Some 1,551 applicants have already filed for compensation from the $12 million Israel-based fund established by Assicurazioni Generali, which is also making payments to needy survivors and organizations dedicated to commemorating the Holocaust.

Dov Levin, a retired Israeli judge who chairs the fund, said Monday that the moneys in the fund may not be sufficient for all applicants. Just the same, he appealed to potential claimants around the world to come forward and submit applications.

“We may not have reached everyone who has an interest and a right to submit a claim,” said Levin. “We are seeking ways to make this fund known in a much broader way.”

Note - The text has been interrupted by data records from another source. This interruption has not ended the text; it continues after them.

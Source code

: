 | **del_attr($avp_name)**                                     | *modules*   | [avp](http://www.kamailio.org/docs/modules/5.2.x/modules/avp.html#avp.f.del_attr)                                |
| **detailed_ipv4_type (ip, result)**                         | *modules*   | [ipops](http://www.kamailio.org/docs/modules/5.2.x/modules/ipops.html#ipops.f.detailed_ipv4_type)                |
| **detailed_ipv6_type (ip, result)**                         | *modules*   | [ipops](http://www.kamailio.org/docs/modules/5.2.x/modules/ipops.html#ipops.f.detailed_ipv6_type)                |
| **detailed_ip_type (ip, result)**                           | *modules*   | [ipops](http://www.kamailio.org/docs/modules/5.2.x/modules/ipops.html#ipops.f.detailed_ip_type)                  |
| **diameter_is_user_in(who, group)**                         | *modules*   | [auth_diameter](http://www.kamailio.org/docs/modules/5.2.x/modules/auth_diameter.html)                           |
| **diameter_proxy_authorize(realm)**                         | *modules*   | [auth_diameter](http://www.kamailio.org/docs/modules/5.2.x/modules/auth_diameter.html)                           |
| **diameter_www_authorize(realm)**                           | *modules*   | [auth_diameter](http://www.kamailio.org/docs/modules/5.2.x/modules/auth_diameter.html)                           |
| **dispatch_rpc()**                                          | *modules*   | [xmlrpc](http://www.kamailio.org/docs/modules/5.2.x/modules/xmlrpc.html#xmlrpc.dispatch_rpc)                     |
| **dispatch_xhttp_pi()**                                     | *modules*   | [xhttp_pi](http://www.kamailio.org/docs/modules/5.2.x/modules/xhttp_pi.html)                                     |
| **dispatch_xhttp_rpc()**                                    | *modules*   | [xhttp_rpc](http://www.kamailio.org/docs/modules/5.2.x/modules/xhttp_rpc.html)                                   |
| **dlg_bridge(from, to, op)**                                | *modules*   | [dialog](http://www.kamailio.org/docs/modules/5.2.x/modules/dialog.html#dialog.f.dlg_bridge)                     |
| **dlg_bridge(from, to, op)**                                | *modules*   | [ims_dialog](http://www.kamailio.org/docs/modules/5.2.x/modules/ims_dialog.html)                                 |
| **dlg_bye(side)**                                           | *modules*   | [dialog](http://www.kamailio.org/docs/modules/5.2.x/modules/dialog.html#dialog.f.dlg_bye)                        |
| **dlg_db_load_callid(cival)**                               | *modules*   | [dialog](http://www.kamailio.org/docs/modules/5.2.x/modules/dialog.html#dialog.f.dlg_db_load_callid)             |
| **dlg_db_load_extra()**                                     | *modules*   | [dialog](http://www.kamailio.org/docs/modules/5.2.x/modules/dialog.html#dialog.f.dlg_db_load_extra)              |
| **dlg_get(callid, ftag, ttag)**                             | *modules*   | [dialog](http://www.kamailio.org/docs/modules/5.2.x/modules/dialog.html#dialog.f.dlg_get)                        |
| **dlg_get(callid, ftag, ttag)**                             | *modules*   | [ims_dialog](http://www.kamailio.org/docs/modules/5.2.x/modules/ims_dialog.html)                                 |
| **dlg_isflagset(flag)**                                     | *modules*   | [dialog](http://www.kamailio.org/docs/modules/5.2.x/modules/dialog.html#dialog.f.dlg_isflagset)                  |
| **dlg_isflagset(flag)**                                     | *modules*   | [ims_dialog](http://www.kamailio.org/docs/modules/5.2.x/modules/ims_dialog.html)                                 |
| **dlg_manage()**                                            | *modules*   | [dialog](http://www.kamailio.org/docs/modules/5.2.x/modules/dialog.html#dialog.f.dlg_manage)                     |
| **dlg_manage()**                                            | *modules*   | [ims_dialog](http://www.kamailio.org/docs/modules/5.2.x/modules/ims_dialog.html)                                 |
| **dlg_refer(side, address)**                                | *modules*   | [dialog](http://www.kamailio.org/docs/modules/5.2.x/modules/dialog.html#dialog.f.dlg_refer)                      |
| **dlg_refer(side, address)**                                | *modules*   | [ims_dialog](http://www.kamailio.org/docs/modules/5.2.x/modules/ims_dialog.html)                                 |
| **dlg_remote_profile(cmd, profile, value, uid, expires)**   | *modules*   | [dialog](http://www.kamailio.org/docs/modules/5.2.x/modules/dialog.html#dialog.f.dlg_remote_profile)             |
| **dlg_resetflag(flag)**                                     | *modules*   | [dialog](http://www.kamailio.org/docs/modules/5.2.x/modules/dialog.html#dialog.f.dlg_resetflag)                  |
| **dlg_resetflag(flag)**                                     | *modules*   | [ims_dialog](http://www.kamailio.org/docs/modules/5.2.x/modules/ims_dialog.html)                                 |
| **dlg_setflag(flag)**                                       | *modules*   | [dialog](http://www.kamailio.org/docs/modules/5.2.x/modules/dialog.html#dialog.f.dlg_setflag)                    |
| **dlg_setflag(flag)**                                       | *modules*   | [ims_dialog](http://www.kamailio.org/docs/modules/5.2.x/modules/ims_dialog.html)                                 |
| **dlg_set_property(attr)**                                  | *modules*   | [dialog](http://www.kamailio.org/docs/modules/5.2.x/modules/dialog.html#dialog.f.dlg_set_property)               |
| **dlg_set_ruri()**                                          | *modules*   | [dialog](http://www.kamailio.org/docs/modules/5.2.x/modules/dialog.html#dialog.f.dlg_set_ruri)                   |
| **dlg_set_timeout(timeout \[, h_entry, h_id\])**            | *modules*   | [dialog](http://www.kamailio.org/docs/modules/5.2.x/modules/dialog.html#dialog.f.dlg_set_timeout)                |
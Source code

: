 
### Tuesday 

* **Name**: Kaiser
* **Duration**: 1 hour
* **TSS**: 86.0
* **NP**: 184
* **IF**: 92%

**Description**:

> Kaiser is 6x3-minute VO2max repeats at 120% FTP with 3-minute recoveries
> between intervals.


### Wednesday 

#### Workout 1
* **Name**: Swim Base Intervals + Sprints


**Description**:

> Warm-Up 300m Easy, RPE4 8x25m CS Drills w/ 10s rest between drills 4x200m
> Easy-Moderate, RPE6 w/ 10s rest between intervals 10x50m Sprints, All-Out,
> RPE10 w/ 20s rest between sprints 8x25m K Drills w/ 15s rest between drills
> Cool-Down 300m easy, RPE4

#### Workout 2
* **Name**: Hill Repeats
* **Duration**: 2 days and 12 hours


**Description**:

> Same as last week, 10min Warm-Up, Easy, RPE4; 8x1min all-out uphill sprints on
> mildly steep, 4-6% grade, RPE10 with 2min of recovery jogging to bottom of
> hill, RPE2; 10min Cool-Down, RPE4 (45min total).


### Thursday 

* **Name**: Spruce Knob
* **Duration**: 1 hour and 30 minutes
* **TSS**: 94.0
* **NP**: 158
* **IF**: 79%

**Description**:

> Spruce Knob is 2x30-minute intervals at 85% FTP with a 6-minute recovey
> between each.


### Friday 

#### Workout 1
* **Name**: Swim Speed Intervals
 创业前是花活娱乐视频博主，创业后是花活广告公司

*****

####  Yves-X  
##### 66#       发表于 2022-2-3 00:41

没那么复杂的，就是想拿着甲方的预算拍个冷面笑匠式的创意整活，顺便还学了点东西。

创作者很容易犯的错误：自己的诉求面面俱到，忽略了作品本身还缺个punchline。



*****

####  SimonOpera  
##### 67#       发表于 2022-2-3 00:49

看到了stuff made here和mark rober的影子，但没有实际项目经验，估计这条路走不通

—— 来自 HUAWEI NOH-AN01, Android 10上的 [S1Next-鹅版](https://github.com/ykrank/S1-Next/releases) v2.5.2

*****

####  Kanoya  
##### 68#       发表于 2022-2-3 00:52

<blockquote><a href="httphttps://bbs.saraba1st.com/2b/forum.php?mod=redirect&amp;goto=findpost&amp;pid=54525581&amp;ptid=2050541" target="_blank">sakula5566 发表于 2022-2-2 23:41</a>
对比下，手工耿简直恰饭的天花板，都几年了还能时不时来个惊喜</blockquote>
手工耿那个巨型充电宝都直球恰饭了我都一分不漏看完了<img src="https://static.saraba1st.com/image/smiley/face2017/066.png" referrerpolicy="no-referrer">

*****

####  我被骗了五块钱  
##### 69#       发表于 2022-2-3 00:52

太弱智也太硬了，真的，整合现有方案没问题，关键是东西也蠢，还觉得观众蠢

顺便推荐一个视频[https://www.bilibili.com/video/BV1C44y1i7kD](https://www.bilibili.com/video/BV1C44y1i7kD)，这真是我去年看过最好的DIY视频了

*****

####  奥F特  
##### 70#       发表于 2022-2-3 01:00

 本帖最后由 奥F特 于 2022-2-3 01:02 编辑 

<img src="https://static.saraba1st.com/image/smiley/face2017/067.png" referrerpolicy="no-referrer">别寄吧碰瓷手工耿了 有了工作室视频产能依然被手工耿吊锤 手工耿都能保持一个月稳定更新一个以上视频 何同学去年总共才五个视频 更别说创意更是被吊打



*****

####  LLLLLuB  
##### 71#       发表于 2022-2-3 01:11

Those seeking additional information can write to: The Generali Fund; P.O. Box 36311; Jerusalem, Israel 91360.

About 70 percent of those who have made claims as Generali policyholders or their heirs were Israelis. The remaining applicants came from North and South America, Australia and several other countries.

“Dealing with this issue is extremely painful,” said Levin. “But at least we feel like we are doing some justice.”

In December, the Generali Fund made its first payments of between $17,000 and $30,000 in total to four applicants. Another 41 applicants have had their requests approved.

The total amount to be distributed to this group alone could reach “hundreds of thousands of dollars,” according to the fund’s directors.

Generali agreed to create the fund in 1997, after information surfaced about a warehouse in Trieste, Italy, in which the company stored hundreds of thousands of insurance policies that have remained unclaimed since the Holocaust era.

Knesset members subsequently threatened to block the firm’s acquisition of Migdal, a large Israeli insurance group, if company executives did not agree to compensate policyholders.

Along with several other European insurers, Generali was targeted last year by a task force of U.S. insurance commissioners investigating unpaid prewar policies.

In a series of hearings hosted by the commissioners last year, numerous witnesses charged that the European firms have been stalling for 50 years to avoid payment on policies taken out by Jews in prewar years.

The commissioners believe that Generali, one of the largest insurers of Jews in prewar Eastern Europe, could be liable for as much as $1 billion.